[Records from a data source]

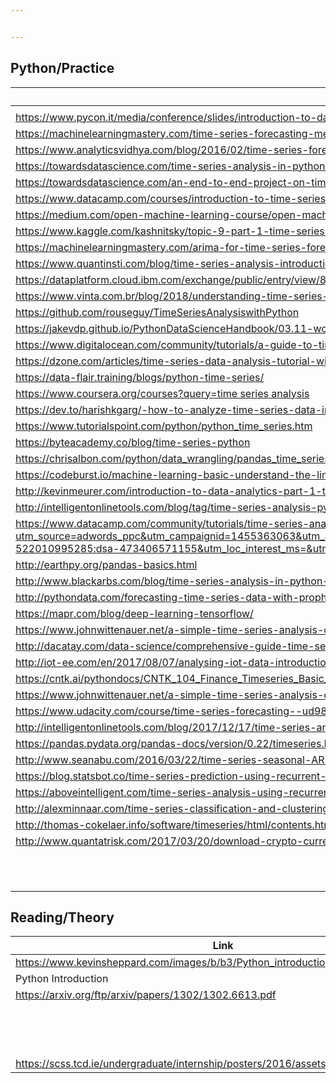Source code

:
 ```yaml
---


---
```


<h2 id="pythonpractice">Python/Practice</h2>

<table>
<thead>
<tr>
<th>Link</th>
<th>Note</th>
<th>File</th>
</tr>
</thead>
<tbody>
<tr>
<td></td>
<td></td>
<td></td>
</tr>
<tr>
<td><a href="https://www.pycon.it/media/conference/slides/introduction-to-data-analysis-with-pandas.pdf">https://www.pycon.it/media/conference/slides/introduction-to-data-analysis-with-pandas.pdf</a></td>
<td></td>
<td></td>
</tr>
<tr>
<td><a href="https://machinelearningmastery.com/time-series-forecasting-methods-in-python-cheat-sheet/">https://machinelearningmastery.com/time-series-forecasting-methods-in-python-cheat-sheet/</a></td>
<td></td>
<td></td>
</tr>
<tr>
<td><a href="https://www.analyticsvidhya.com/blog/2016/02/time-series-forecasting-codes-python/">https://www.analyticsvidhya.com/blog/2016/02/time-series-forecasting-codes-python/</a></td>
<td></td>
<td></td>
</tr>
<tr>
<td><a href="https://towardsdatascience.com/time-series-analysis-in-python-an-introduction-70d5a5b1d52a">https://towardsdatascience.com/time-series-analysis-in-python-an-introduction-70d5a5b1d52a</a></td>
<td></td>
<td></td>
</tr>
<tr>
<td><a href="https://towardsdatascience.com/an-end-to-end-project-on-time-series-analysis-and-forecasting-with-python-4835e6bf050b">https://towardsdatascience.com/an-end-to-end-project-on-time-series-analysis-and-forecasting-with-python-4835e6bf050b</a></td>
<td></td>
<td></td>
</tr>
<tr>
<td><a href="https://www.datacamp.com/courses/introduction-to-time-series-analysis-in-python">https://www.datacamp.com/courses/introduction-to-time-series-analysis-in-python</a></td>
<td></td>
<td></td>
</tr>
<tr>
<td><a href="https://medium.com/open-machine-learning-course/open-machine-learning-course-topic-9-time-series-analysis-in-python-a270cb05e0b3">https://medium.com/open-machine-learning-course/open-machine-learning-course-topic-9-time-series-analysis-in-python-a270cb05e0b3</a></td>
<td></td>
<td></td>
</tr>
<tr>
<td><a href="https://www.kaggle.com/kashnitsky/topic-9-part-1-time-series-analysis-in-python">https://www.kaggle.com/kashnitsky/topic-9-part-1-time-series-analysis-in-python</a></td>
<td></td>
<td></td>
</tr>
<tr>
<td><a href="https://machinelearningmastery.com/arima-for-time-series-forecasting-with-python/">https://machinelearningmastery.com/arima-for-time-series-forecasting-with-python/</a></td>
<td></td>
<td></td>
</tr>
<tr>
<td><a href="https://www.quantinsti.com/blog/time-series-analysis-introduction-python/">https://www.quantinsti.com/blog/time-series-analysis-introduction-python/</a></td>
<td></td>
<td></td>
</tr>
<tr>
<td><a href="https://dataplatform.cloud.ibm.com/exchange/public/entry/view/815137c868b916821dec777bdc23013c">https://dataplatform.cloud.ibm.com/exchange/public/entry/view/815137c868b916821dec777bdc23013c</a></td>
<td></td>
<td></td>
</tr>
<tr>
<td><a href="https://www.vinta.com.br/blog/2018/understanding-time-series-forecasting-python/">https://www.vinta.com.br/blog/2018/understanding-time-series-forecasting-python/</a></td>
<td></td>
<td></td>
</tr>
<tr>
<td><a href="https://github.com/rouseguy/TimeSeriesAnalysiswithPython">https://github.com/rouseguy/TimeSeriesAnalysiswithPython</a></td>
<td></td>
<td></td>
</tr>
<tr>
<td><a href="https://jakevdp.github.io/PythonDataScienceHandbook/03.11-working-with-time-series.html">https://jakevdp.github.io/PythonDataScienceHandbook/03.11-working-with-time-series.html</a></td>
<td></td>
<td></td>
</tr>
<tr>
<td><a href="https://www.digitalocean.com/community/tutorials/a-guide-to-time-series-visualization-with-python-3">https://www.digitalocean.com/community/tutorials/a-guide-to-time-series-visualization-with-python-3</a></td>
<td></td>
<td></td>
</tr>
<tr>
<td><a href="https://dzone.com/articles/time-series-data-analysis-tutorial-with-pandas">https://dzone.com/articles/time-series-data-analysis-tutorial-with-pandas</a></td>
<td></td>
<td></td>
</tr>
<tr>
<td><a href="https://data-flair.training/blogs/python-time-series/">https://data-flair.training/blogs/python-time-series/</a></td>
<td></td>
<td></td>
</tr>
<tr>
<td><a href="https://www.coursera.org/courses?query=time%20series%20analysis">https://www.coursera.org/courses?query=time series analysis</a></td>
<td></td>
<td></td>
</tr>
<tr>
<td><a href="https://dev.to/harishkgarg/-how-to-analyze-time-series-data-in-python-pandas-ih9">https://dev.to/harishkgarg/-how-to-analyze-time-series-data-in-python-pandas-ih9</a></td>
<td></td>
<td></td>
</tr>
<tr>
<td><a href="https://www.tutorialspoint.com/python/python_time_series.htm">https://www.tutorialspoint.com/python/python_time_series.htm</a></td>
<td></td>
<td></td>
</tr>
<tr>
<td><a href="https://byteacademy.co/blog/time-series-python">https://byteacademy.co/blog/time-series-python</a></td>
<td></td>
<td></td>
</tr>
<tr>
<td><a href="https://chrisalbon.com/python/data_wrangling/pandas_time_series_basics/">https://chrisalbon.com/python/data_wrangling/pandas_time_series_basics/</a></td>
<td></td>
<td></td>
</tr>
<tr>
<td><a href="https://codeburst.io/machine-learning-basic-understand-the-limit-of-trees-with-time-series-data-53875b1f1ef8">https://codeburst.io/machine-learning-basic-understand-the-limit-of-trees-with-time-series-data-53875b1f1ef8</a></td>
<td></td>
<td></td>
</tr>
<tr>
<td><a href="http://kevinmeurer.com/introduction-to-data-analytics-part-1-time-series-analysis/">http://kevinmeurer.com/introduction-to-data-analytics-part-1-time-series-analysis/</a></td>
<td></td>
<td></td>
</tr>
<tr>
<td><a href="http://intelligentonlinetools.com/blog/tag/time-series-analysis-python/">http://intelligentonlinetools.com/blog/tag/time-series-analysis-python/</a></td>
<td></td>
<td></td>
</tr>
<tr>
<td><a href="https://www.datacamp.com/community/tutorials/time-series-analysis-tutorial?utm_source=adwords_ppc&amp;utm_campaignid=1455363063&amp;utm_adgroupid=65083631748&amp;utm_device=c&amp;utm_keyword=&amp;utm_matchtype=b&amp;utm_network=g&amp;utm_adpostion=6t1&amp;utm_creative=278443377077&amp;utm_targetid=aud-522010995285:dsa-473406571155&amp;utm_loc_interest_ms=&amp;utm_loc_physical_ms=1028581&amp;gclid=Cj0KCQjwrszdBRDWARIsAEEYhrf9YwsAvoB0lLbgZQH51UAg1fa-EZcNUPgZz3Z3gIubQEqSvRpqmW0aAsiKEALw_wcB">https://www.datacamp.com/community/tutorials/time-series-analysis-tutorial?utm_source=adwords_ppc&amp;utm_campaignid=1455363063&amp;utm_adgroupid=65083631748&amp;utm_device=c&amp;utm_keyword=&amp;utm_matchtype=b&amp;utm_network=g&amp;utm_adpostion=6t1&amp;utm_creative=278443377077&amp;utm_targetid=aud-522010995285:dsa-473406571155&amp;utm_loc_interest_ms=&amp;utm_loc_physical_ms=1028581&amp;gclid=Cj0KCQjwrszdBRDWARIsAEEYhrf9YwsAvoB0lLbgZQH51UAg1fa-EZcNUPgZz3Z3gIubQEqSvRpqmW0aAsiKEALw_wcB</a></td>
<td></td>
<td></td>
</tr>
<tr>
<td><a href="http://earthpy.org/pandas-basics.html">http://earthpy.org/pandas-basics.html</a></td>
<td></td>
<td></td>
</tr>
<tr>
<td><a href="http://www.blackarbs.com/blog/time-series-analysis-in-python-linear-models-to-garch/11/1/2016">http://www.blackarbs.com/blog/time-series-analysis-in-python-linear-models-to-garch/11/1/2016</a></td>
<td></td>
<td></td>
</tr>
<tr>
<td><a href="http://pythondata.com/forecasting-time-series-data-with-prophet-part-1/">http://pythondata.com/forecasting-time-series-data-with-prophet-part-1/</a></td>
<td></td>
<td></td>
</tr>
<tr>
<td><a href="https://mapr.com/blog/deep-learning-tensorflow/">https://mapr.com/blog/deep-learning-tensorflow/</a></td>
<td></td>
<td></td>
</tr>
<tr>
<td><a href="https://www.johnwittenauer.net/a-simple-time-series-analysis-of-the-sp-500-index/">https://www.johnwittenauer.net/a-simple-time-series-analysis-of-the-sp-500-index/</a></td>
<td></td>
<td></td>
</tr>
<tr>
<td><a href="http://dacatay.com/data-science/comprehensive-guide-time-series-analytics-visualization-prediction-python/">http://dacatay.com/data-science/comprehensive-guide-time-series-analytics-visualization-prediction-python/</a></td>
<td></td>
<td></td>
</tr>
<tr>
<td><a href="http://iot-ee.com/en/2017/08/07/analysing-iot-data-introduction-time-series-forecasting-python/">http://iot-ee.com/en/2017/08/07/analysing-iot-data-introduction-time-series-forecasting-python/</a></td>
<td></td>
<td></td>
</tr>
<tr>
<td><a href="https://cntk.ai/pythondocs/CNTK_104_Finance_Timeseries_Basic_with_Pandas_Numpy.html">https://cntk.ai/pythondocs/CNTK_104_Finance_Timeseries_Basic_with_Pandas_Numpy.html</a></td>
<td></td>
<td></td>
</tr>
<tr>
<td><a href="https://www.johnwittenauer.net/a-simple-time-series-analysis-of-the-sp-500-index/">https://www.johnwittenauer.net/a-simple-time-series-analysis-of-the-sp-500-index/</a></td>
<td></td>
<td></td>
</tr>
<tr>
<td><a href="https://www.udacity.com/course/time-series-forecasting--ud980">https://www.udacity.com/course/time-series-forecasting--ud980</a></td>
<td></td>
<td></td>
</tr>
<tr>
<td><a href="http://intelligentonlinetools.com/blog/2017/12/17/time-series-analysis-python-prophet/">http://intelligentonlinetools.com/blog/2017/12/17/time-series-analysis-python-prophet/</a></td>
<td></td>
<td></td>
</tr>
<tr>
<td><a href="https://pandas.pydata.org/pandas-docs/version/0.22/timeseries.html">https://pandas.pydata.org/pandas-docs/version/0.22/timeseries.html</a></td>
<td></td>
<td></td>
</tr>
<tr>
<td><a href="http://www.seanabu.com/2016/03/22/time-series-seasonal-ARIMA-model-in-python/">http://www.seanabu.com/2016/03/22/time-series-seasonal-ARIMA-model-in-python/</a></td>
<td></td>
<td></td>
</tr>
<tr>
<td><a href="https://blog.statsbot.co/time-series-prediction-using-recurrent-neural-networks-lstms-807fa6ca7f">https://blog.statsbot.co/time-series-prediction-using-recurrent-neural-networks-lstms-807fa6ca7f</a></td>
<td></td>
<td></td>
</tr>
<tr>
<td><a href="https://aboveintelligent.com/time-series-analysis-using-recurrent-neural-networks-lstm-33817fa4c47a">https://aboveintelligent.com/time-series-analysis-using-recurrent-neural-networks-lstm-33817fa4c47a</a></td>
<td></td>
<td></td>
</tr>
<tr>
<td><a href="http://alexminnaar.com/time-series-classification-and-clustering-with-python.html">http://alexminnaar.com/time-series-classification-and-clustering-with-python.html</a></td>
<td></td>
<td></td>
</tr>
<tr>
<td><a href="http://thomas-cokelaer.info/software/timeseries/html/contents.html">http://thomas-cokelaer.info/software/timeseries/html/contents.html</a></td>
<td></td>
<td></td>
</tr>
<tr>
<td><a href="http://www.quantatrisk.com/2017/03/20/download-crypto-currency-time-series-portfolio-python/">http://www.quantatrisk.com/2017/03/20/download-crypto-currency-time-series-portfolio-python/</a></td>
<td></td>
<td></td>
</tr>
<tr>
<td></td>
<td></td>
<td></td>
</tr>
<tr>
<td></td>
<td></td>
<td></td>
</tr>
<tr>
<td></td>
<td></td>
<td></td>
</tr>
<tr>
<td></td>
<td></td>
<td></td>
</tr>
<tr>
<td></td>
<td></td>
<td></td>
</tr>
<tr>
<td></td>
<td></td>
<td></td>
</tr>
<tr>
<td></td>
<td></td>
<td></td>
</tr>
<tr>
<td></td>
<td></td>
<td></td>
</tr>
<tr>
<td></td>
<td></td>
<td></td>
</tr>
<tr>
<td></td>
<td></td>
<td></td>
</tr>
<tr>
<td></td>
<td></td>
<td></td>
</tr>
</tbody>
</table><h2 id="readingtheory">Reading/Theory</h2>

<table>
<thead>
<tr>
<th>Link</th>
<th>Note</th>
<th>File</th>
</tr>
</thead>
<tbody>
<tr>
<td><a href="https://www.kevinsheppard.com/images/b/b3/Python_introduction-2016.pdf">https://www.kevinsheppard.com/images/b/b3/Python_introduction-2016.pdf</a></td>
<td></td>
<td></td>
</tr>
<tr>
<td>Python Introduction</td>
<td></td>
<td></td>
</tr>
<tr>
<td><a href="https://arxiv.org/ftp/arxiv/papers/1302/1302.6613.pdf">https://arxiv.org/ftp/arxiv/papers/1302/1302.6613.pdf</a></td>
<td></td>
<td></td>
</tr>
<tr>
<td></td>
<td></td>
<td></td>
</tr>
<tr>
<td></td>
<td></td>
<td></td>
</tr>
<tr>
<td></td>
<td></td>
<td></td>
</tr>
<tr>
<td></td>
<td></td>
<td></td>
</tr>
<tr>
<td></td>
<td></td>
<td></td>
</tr>
<tr>
<td></td>
<td></td>
<td></td>
</tr>
<tr>
<td></td>
<td></td>
<td></td>
</tr>
<tr>
<td></td>
<td></td>
<td></td>
</tr>
<tr>
<td></td>
<td></td>
<td></td>
</tr>
<tr>
<td></td>
<td></td>
<td></td>
</tr>
<tr>
<td></td>
<td></td>
<td></td>
</tr>
<tr>
<td></td>
<td></td>
<td></td>
</tr>
<tr>
<td></td>
<td></td>
<td></td>
</tr>
<tr>
<td></td>
<td></td>
<td></td>
</tr>
<tr>
<td><a href="https://scss.tcd.ie/undergraduate/internship/posters/2016/assets/yana_kulizhskaya.pdf">https://scss.tcd.ie/undergraduate/internship/posters/2016/assets/yana_kulizhskaya.pdf</a></td>
<td></td>
<td></td>
</tr>
</tbody>
</table>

Exercise =>
From the records above, pick out and copy each line holding the word "neural".

Solution to the problem =>
<td><a href="https://blog.statsbot.co/time-series-prediction-using-recurrent-neural-networks-lstms-807fa6ca7f">https://blog.statsbot.co/time-series-prediction-using-recurrent-neural-networks-lstms-807fa6ca7f</a></td>
<td><a href="https://aboveintelligent.com/time-series-analysis-using-recurrent-neural-networks-lstm-33817fa4c47a">https://aboveintelligent.com/time-series-analysis-using-recurrent-neural-networks-lstm-33817fa4c47a</a></td>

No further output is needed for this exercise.